“Podemos construir un país más justo”. Esas palabras dichas ayer por Juan Manuel Santos, en el discurso que pronunció tras conocerse el escrutinio que le dio el triunfo en los comicios presidenciales, representan a la vez una promesa y un mensaje de esperanza para una nación que necesita dejar atrás el mal recuerdo de la que fue, en general, una campaña electoral poco ejemplar.
La razón de que así sea es obvia. Continuar con el clima de división extrema le hace un flaco favor a Colombia, pues una cosa es el esquema de Gobierno y oposición que tanto le sirve a la vitalidad de una democracia y otra es la animosidad vista en las últimas semanas de la contienda en la cual las antipatías personales se sobrepusieron al cruce respetuoso de argumentos.
En consecuencia, hay que saber pasar la página y concentrarse en la larga lista de pendientes que hay tanto a corto, como a mediano y largo plazo. Es claro que la desconfianza que separa a la Unidad Nacional y al Centro Democrático es grande y que encontrar puntos de encuentro no será fácil, pero aun así es responsabilidad del bando ganador la de tender puentes para que baje la animosidad existente.
Como tuvieron oportunidad de constatarlo los ciudadanos que siguieron los debates escenificados, así como las intervenciones de Santos y Zuluaga, sus diferencias no eran grandes en el tema económico. Más allá de detalles o énfasis, ambos postulantes concordaban en la importancia de la educación como elemento para superar las desigualdades y en el objetivo de romper los cuellos de botella que limitan la competitividad de los productores nacionales, comenzando con la mejora de la infraestructura.
Pero aparte de las coincidencias, ahora viene el trabajo de concretar las promesas hechas a lo largo de la campaña.

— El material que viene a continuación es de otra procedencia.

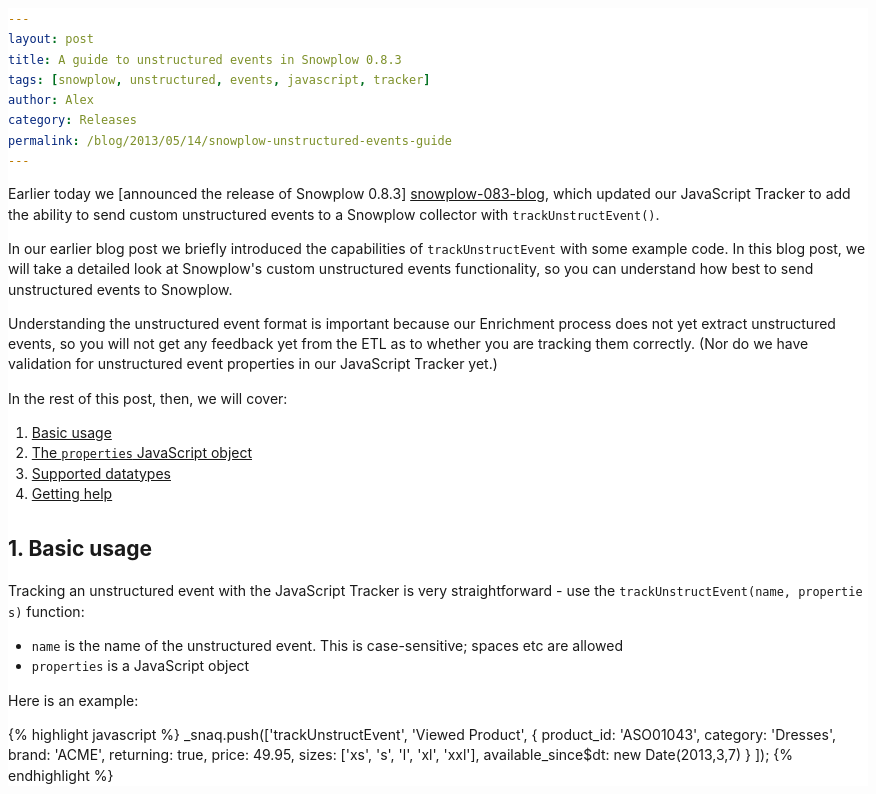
 ```yaml
---
layout: post
title: A guide to unstructured events in Snowplow 0.8.3
tags: [snowplow, unstructured, events, javascript, tracker]
author: Alex
category: Releases
permalink: /blog/2013/05/14/snowplow-unstructured-events-guide
---
```


Earlier today we [announced the release of Snowplow 0.8.3] [snowplow-083-blog], which updated our JavaScript Tracker to add the ability to send custom unstructured events to a Snowplow collector with `trackUnstructEvent()`.

In our earlier blog post we briefly introduced the capabilities of `trackUnstructEvent` with some example code. In this blog post, we will take a detailed look at Snowplow's custom unstructured events functionality, so you can understand how best to send unstructured events to Snowplow.

Understanding the unstructured event format is important because our Enrichment process does not yet extract unstructured events, so you will not get any feedback yet from the ETL as to whether you are tracking them correctly. (Nor do we have validation for unstructured event properties in our JavaScript Tracker yet.)

In the rest of this post, then, we will cover:

1. [Basic usage](/blog/2013/05/14/snowplow-unstructured-events-guide#basic-usage)
2. [The `properties` JavaScript object](/blog/2013/05/14/snowplow-unstructured-events-guide#properties-object)
3. [Supported datatypes](/blog/2013/05/14/snowplow-unstructured-events-guide#supported-datatypes)
4. [Getting help](/blog/2013/05/14/snowplow-unstructured-events-guide#help)



<h2><a name="basic-usage">1. Basic usage</a></h2>

Tracking an unstructured event with the JavaScript Tracker is very straightforward - use the `trackUnstructEvent(name, properties)` function:

* `name` is the name of the unstructured event. This is case-sensitive; spaces etc are allowed
* `properties` is a JavaScript object

Here is an example:

{% highlight javascript %}
_snaq.push(['trackUnstructEvent', 'Viewed Product',
                {
                    product_id: 'ASO01043',
                    category: 'Dresses',
                    brand: 'ACME',
                    returning: true,
                    price: 49.95,
                    sizes: ['xs', 's', 'l', 'xl', 'xxl'],
                    available_since$dt: new Date(2013,3,7)
                }
            ]);
{% endhighlight %}


[snowplow-083-blog]: /blog/2013/05/14/snowplow-0.8.3-released-with-unstructured-events
[talk-to-us]: https://github.com/snowplow/snowplow/wiki/Talk-to-us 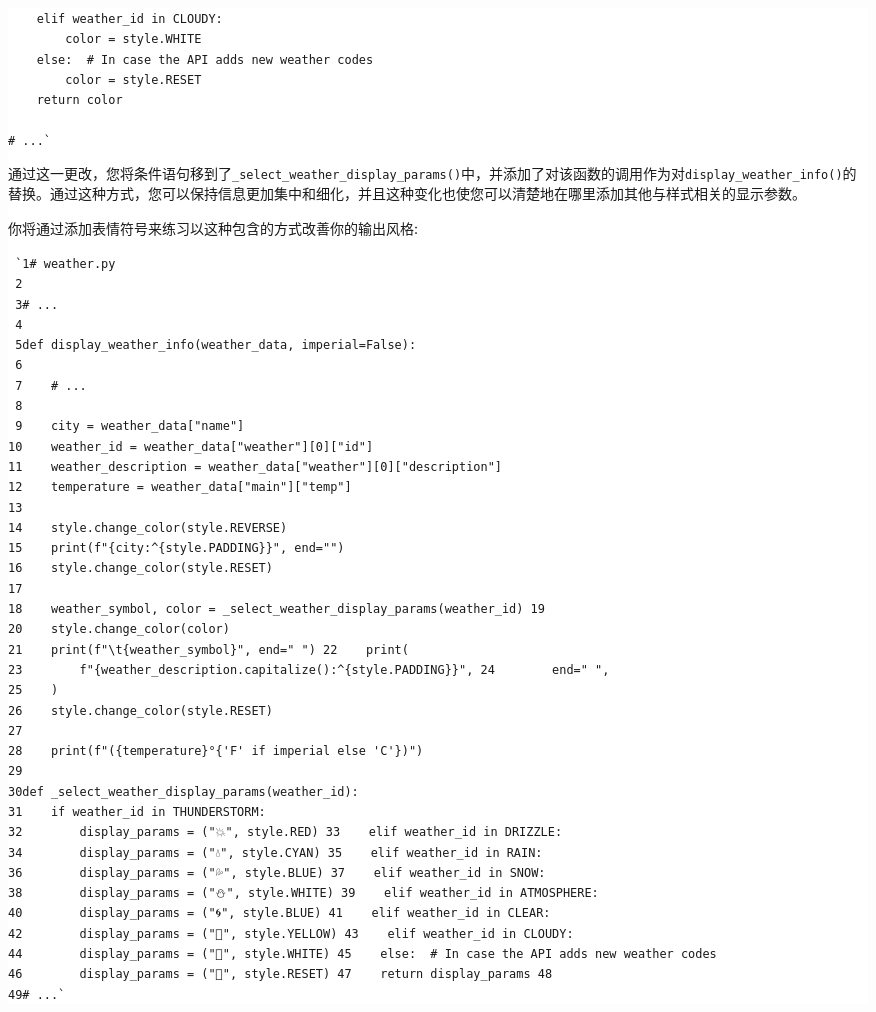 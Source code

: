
 ```
    elif weather_id in CLOUDY:
        color = style.WHITE
    else:  # In case the API adds new weather codes
        color = style.RESET
    return color

# ...` 
```

通过这一更改，您将条件语句移到了`_select_weather_display_params()`中，并添加了对该函数的调用作为对`display_weather_info()`的替换。通过这种方式，您可以保持信息更加集中和细化，并且这种变化也使您可以清楚地在哪里添加其他与样式相关的显示参数。

你将通过添加表情符号来练习以这种包含的方式改善你的输出风格:

```
 `1# weather.py
 2
 3# ...
 4
 5def display_weather_info(weather_data, imperial=False):
 6
 7    # ...
 8
 9    city = weather_data["name"]
10    weather_id = weather_data["weather"][0]["id"]
11    weather_description = weather_data["weather"][0]["description"]
12    temperature = weather_data["main"]["temp"]
13
14    style.change_color(style.REVERSE)
15    print(f"{city:^{style.PADDING}}", end="")
16    style.change_color(style.RESET)
17
18    weather_symbol, color = _select_weather_display_params(weather_id) 19
20    style.change_color(color)
21    print(f"\t{weather_symbol}", end=" ") 22    print(
23        f"{weather_description.capitalize():^{style.PADDING}}", 24        end=" ",
25    )
26    style.change_color(style.RESET)
27
28    print(f"({temperature}°{'F' if imperial else 'C'})")
29
30def _select_weather_display_params(weather_id):
31    if weather_id in THUNDERSTORM:
32        display_params = ("💥", style.RED) 33    elif weather_id in DRIZZLE:
34        display_params = ("💧", style.CYAN) 35    elif weather_id in RAIN:
36        display_params = ("💦", style.BLUE) 37    elif weather_id in SNOW:
38        display_params = ("⛄️", style.WHITE) 39    elif weather_id in ATMOSPHERE:
40        display_params = ("🌀", style.BLUE) 41    elif weather_id in CLEAR:
42        display_params = ("🔆", style.YELLOW) 43    elif weather_id in CLOUDY:
44        display_params = ("💨", style.WHITE) 45    else:  # In case the API adds new weather codes
46        display_params = ("🌈", style.RESET) 47    return display_params 48
49# ...` 
```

Esta no es una labor fácil en la medida en que las ofertas de un nuevo programa aquí y otro subsidio allá se fueron acumulando, con el fin de atraer a grupos específicos de votantes. Aparte de las críticas que se les puedan hacer a determinadas propuestas y sobre las cuales ya habrá espacio para pronunciarse, lo que cabe en este caso es conservar el manejo responsable del presupuesto, lo cual quiere decir que mayores gastos deben corresponder a más ingresos.
Tal afirmación debe llevar a que la administración actual comience a pensar en los ajustes que necesita en un segundo periodo. Ello implica no solo modificaciones en el equipo, a la luz de las realidades políticas que rodearon la reelección del mandatario, sino un ordenamiento de las prioridades, teniendo en cuenta que los problemas en ejecución de los compromisos fueron una de las principales máculas de esta primera parte.
En términos de prioridades inmediatas, el trabajo comienza con hacer juiciosamente la tarea referente a la reforma tributaria que se avecina. Ahora sí es indispensable mirar las cifras en forma descarnada, lo cual seguramente llevará a la conclusión de que no solo hay que remplazar o extender los gravámenes temporales que vencen este año, sino aumentar el esfuerzo fiscal y, de paso, diseñar un régimen más sencillo en el que se distribuyan las cargas en forma equitativa.
Mención aparte merece el tema de la paz, un propósito que fue legitimado mediante una innegable mayoría ayer. Falta concluir la negociación, algo que puede ser menos fácil de lo que parece, a la luz de la conocida tozudez de la guerrilla y de su tendencia a leer equivocadamente ciertos hechos. Más compleja aun es la etapa de volver realidad los acuerdos que se firmen, ante lo cual es mejor moderar las expectativas para no dar paso a más desilusiones, pues de nada sirve pensar con el deseo.
Pero mientras llega el momento de las definiciones, vale la pena señalar que el país se inclinó por la continuidad. En tal sentido, el espacio para sorpresas es limitado, aunque queda esperar que en la etapa que está a punto de comenzar Juan Manuel Santos incorpore las lecciones aprendidas y pueda volver realidad, de manera mucho más efectiva, los principios del Buen Gobierno.